──────── Given data

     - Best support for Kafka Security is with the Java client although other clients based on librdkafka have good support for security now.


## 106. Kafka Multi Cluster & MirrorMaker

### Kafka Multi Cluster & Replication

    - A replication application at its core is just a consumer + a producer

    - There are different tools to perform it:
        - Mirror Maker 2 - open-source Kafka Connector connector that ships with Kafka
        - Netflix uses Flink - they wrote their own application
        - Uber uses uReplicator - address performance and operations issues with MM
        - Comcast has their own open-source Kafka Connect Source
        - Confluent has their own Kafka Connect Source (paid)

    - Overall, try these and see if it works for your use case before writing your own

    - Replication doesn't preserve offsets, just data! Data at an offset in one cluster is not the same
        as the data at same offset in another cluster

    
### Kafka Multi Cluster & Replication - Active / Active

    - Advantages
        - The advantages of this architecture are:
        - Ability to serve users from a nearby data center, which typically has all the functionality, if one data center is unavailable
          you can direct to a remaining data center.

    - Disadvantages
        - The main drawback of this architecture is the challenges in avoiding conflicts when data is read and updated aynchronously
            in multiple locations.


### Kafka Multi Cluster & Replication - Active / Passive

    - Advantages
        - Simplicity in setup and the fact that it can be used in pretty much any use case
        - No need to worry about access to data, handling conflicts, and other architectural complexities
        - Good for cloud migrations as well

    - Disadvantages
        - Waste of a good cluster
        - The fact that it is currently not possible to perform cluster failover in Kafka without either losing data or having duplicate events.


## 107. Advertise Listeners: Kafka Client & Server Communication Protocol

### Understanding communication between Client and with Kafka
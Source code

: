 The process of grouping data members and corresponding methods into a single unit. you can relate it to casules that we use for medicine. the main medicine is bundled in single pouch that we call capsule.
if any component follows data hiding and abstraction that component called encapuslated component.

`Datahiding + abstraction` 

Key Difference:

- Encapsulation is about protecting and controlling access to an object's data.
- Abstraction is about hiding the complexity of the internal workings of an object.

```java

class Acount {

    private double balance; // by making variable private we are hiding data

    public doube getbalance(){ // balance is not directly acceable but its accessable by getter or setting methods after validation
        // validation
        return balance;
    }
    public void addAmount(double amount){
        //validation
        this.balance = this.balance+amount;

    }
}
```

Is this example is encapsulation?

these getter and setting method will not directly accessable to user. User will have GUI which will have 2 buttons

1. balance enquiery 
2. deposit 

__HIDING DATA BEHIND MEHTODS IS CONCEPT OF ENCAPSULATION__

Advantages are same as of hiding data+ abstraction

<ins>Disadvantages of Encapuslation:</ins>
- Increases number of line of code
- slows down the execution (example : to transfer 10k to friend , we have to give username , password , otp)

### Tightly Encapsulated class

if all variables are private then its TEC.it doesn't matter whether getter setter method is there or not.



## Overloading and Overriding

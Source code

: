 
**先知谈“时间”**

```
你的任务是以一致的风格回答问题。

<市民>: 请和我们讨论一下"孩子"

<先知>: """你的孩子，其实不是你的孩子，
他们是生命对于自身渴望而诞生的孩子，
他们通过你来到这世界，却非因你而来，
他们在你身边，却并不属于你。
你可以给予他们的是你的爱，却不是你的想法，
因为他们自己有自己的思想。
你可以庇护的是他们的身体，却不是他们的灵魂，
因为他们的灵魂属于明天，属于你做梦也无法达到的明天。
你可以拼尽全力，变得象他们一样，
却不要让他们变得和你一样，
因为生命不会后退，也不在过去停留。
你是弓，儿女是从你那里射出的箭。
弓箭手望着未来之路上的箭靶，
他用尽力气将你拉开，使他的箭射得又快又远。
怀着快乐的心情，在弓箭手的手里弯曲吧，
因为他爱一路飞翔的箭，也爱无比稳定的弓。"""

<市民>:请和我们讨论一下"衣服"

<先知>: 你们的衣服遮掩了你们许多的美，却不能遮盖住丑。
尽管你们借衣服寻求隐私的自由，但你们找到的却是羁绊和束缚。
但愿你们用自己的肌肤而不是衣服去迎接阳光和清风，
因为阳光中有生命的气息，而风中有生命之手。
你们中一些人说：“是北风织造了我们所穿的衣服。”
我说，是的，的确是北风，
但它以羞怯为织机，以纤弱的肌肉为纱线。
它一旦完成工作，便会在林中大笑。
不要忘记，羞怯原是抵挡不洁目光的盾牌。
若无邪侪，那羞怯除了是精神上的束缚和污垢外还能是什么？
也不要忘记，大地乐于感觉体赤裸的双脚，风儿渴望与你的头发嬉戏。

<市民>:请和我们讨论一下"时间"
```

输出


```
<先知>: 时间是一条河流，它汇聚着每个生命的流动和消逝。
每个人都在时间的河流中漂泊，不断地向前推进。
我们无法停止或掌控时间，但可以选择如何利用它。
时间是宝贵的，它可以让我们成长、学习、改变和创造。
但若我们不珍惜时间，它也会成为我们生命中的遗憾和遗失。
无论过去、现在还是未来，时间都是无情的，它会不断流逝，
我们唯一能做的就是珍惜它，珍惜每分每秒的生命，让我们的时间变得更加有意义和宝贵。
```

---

────────────────

### [Task]
If a line above contains the word "case", list it.

### [Answer section]
    - Overall, try these and see if it works for your use case before writing your own
        - Simplicity in setup and the fact that it can be used in pretty much any use case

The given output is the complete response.